Making sure it sticks: mass spectrometry to trace the mechanism of covalent molecular glues


BioTechniques News
Aisha Al-Janabi

New study reveals how mass spectrometry can be used to determine the mechanisms used by molecular glues to stick to their targets.

A collaborative effort between researchers from the Universities of Birmingham, Leicester (both UK) and the Eindhoven University of Technology (The Netherlands) has utilized native mass spectrometry (MS) to unravel the mysteries of molecular glue-stabilized protein complex formation.
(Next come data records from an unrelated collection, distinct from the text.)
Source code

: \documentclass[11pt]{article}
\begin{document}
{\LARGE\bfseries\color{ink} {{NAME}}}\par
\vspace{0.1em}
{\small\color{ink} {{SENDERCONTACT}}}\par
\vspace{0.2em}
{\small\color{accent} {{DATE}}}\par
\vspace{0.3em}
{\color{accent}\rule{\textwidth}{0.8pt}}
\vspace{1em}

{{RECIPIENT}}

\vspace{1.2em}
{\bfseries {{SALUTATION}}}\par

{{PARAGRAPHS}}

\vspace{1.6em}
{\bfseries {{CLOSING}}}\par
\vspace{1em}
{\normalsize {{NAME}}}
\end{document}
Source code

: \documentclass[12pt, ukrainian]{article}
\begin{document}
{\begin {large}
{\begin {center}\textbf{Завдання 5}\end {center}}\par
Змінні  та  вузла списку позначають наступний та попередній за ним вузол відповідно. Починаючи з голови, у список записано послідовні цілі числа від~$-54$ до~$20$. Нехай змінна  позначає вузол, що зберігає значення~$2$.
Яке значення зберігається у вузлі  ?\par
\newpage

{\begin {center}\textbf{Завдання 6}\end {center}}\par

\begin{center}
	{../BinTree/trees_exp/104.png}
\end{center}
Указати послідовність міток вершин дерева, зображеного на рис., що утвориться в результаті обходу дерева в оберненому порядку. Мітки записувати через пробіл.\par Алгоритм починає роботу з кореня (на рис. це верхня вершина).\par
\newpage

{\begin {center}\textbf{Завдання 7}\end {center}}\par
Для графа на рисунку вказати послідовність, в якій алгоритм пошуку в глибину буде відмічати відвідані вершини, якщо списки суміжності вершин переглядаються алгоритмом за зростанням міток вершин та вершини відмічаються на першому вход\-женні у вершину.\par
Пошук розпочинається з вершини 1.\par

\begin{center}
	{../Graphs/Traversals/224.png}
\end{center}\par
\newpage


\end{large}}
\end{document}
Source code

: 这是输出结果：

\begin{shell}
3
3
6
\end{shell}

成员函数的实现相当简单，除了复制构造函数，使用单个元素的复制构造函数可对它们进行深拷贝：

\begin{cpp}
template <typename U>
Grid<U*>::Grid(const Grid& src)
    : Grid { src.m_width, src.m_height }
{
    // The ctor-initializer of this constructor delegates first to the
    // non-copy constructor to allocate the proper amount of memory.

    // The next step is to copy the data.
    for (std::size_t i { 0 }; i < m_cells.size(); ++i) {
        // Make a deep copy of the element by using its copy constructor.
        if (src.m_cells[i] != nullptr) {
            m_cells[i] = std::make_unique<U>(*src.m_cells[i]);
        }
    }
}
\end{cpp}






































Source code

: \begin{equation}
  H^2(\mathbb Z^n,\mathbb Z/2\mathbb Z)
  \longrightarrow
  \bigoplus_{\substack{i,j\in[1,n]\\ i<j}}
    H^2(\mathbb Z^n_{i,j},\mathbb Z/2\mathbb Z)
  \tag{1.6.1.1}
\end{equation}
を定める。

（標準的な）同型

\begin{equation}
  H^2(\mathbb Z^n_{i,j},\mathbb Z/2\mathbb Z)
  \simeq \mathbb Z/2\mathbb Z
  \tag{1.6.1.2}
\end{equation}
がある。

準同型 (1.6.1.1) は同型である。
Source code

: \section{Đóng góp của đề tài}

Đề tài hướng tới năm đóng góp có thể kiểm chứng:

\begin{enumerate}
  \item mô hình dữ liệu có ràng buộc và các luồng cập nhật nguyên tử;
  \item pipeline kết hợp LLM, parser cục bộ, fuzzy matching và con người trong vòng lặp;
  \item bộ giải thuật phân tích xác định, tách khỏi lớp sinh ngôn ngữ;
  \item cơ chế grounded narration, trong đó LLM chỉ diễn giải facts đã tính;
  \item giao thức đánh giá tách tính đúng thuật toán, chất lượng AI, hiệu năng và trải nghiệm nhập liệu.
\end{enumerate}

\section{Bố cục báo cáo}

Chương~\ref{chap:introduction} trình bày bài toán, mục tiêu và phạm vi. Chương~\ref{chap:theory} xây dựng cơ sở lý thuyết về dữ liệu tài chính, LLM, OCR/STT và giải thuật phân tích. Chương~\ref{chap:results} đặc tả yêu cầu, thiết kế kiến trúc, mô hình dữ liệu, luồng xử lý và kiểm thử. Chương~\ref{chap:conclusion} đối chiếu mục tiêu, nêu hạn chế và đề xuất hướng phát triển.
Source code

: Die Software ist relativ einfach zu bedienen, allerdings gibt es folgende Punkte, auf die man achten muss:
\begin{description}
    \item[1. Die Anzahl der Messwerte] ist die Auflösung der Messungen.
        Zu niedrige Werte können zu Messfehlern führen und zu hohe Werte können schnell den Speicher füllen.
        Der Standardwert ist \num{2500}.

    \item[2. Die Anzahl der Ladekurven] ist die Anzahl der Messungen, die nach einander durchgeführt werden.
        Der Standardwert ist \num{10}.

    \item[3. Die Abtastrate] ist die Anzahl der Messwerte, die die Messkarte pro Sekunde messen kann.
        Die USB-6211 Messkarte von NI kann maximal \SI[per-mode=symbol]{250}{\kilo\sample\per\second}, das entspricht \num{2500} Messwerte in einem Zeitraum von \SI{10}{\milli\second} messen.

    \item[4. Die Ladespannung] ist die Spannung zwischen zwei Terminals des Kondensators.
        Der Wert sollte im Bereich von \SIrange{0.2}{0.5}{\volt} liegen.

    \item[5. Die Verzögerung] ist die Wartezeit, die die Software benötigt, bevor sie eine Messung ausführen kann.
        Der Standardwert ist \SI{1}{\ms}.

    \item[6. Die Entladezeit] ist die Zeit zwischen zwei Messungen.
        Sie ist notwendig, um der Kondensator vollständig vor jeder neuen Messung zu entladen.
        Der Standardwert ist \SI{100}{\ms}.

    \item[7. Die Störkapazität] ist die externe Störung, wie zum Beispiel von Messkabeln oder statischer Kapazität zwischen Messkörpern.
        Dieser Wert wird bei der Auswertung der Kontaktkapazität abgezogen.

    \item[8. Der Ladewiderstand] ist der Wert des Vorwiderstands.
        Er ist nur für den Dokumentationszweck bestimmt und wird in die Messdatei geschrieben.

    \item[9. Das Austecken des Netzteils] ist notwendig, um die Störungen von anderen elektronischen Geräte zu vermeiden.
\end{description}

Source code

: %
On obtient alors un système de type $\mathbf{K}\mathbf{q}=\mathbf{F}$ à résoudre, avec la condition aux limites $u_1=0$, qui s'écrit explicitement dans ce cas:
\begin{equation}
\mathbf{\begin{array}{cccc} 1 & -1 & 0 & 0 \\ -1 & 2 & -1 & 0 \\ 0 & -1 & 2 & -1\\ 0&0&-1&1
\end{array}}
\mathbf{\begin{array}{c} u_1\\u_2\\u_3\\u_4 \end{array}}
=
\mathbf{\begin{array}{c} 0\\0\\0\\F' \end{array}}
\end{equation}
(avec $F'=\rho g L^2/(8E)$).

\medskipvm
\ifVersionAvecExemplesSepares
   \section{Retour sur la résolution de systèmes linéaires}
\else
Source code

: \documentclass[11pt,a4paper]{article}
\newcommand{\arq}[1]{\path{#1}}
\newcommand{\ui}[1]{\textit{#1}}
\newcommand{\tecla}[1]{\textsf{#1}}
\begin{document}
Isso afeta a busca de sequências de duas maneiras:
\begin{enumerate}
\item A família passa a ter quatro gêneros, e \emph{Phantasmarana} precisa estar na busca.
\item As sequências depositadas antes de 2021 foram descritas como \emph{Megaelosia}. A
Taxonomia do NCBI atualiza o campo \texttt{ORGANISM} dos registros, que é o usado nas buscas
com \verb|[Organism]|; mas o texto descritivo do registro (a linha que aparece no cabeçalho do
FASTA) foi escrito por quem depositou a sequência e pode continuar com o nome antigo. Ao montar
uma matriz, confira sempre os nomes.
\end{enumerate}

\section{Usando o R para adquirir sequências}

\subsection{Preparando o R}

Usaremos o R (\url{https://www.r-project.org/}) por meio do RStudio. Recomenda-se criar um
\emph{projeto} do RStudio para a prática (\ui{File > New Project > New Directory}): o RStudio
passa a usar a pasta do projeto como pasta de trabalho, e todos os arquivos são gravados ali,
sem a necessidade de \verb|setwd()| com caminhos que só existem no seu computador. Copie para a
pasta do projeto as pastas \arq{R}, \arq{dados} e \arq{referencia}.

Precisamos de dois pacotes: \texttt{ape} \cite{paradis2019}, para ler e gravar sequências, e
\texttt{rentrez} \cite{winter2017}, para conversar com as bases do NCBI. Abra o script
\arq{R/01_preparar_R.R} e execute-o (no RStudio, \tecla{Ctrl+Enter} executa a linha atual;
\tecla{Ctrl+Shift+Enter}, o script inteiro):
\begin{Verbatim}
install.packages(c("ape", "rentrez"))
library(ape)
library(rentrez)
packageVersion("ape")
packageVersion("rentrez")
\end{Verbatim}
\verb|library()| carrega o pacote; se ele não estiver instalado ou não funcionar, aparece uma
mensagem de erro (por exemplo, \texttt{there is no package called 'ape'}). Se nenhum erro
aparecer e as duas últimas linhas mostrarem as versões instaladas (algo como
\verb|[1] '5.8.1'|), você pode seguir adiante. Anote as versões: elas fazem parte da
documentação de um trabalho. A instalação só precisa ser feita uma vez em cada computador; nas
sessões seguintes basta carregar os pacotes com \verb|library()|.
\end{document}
For their study, the researchers chose a molecular glue that had previously been biochemically and structurally characterized, known as MG1, for their investigation.

Molecular glues are a continually expanding area of medicinal chemistry that describe a group of small molecule drugs that influence the complexation of proteins, causing two or more proteins to group together. This, in turn, influences interactions between the proteins in complex. Molecular glues have allowed researchers to target proteins formerly thought to be undruggable. Further, the intersection between covalent drug design and molecular glues has garnered interest in covalent molecular glues, electrophilic molecules that target nucleophilic amino acid residues, forming a strong but reversible bond between the glue and the protein.

The effects of these interactions are well understood. Protein–protein interactions (PPIs) can have many biological effects, from triggering protein degradation to restoring the function of a dysregulated system. However, the underlying mechanism of how molecular glues stabilize the complexing of proteins remains elusive. The stabilization process is a series of both covalent and non-covalent binding interactions between the proteins and the molecular glue. Biochemical assays can confirm the presence of complex formation; however, they report on a global level and can not elucidate the minutiae of reactions facilitating this formation.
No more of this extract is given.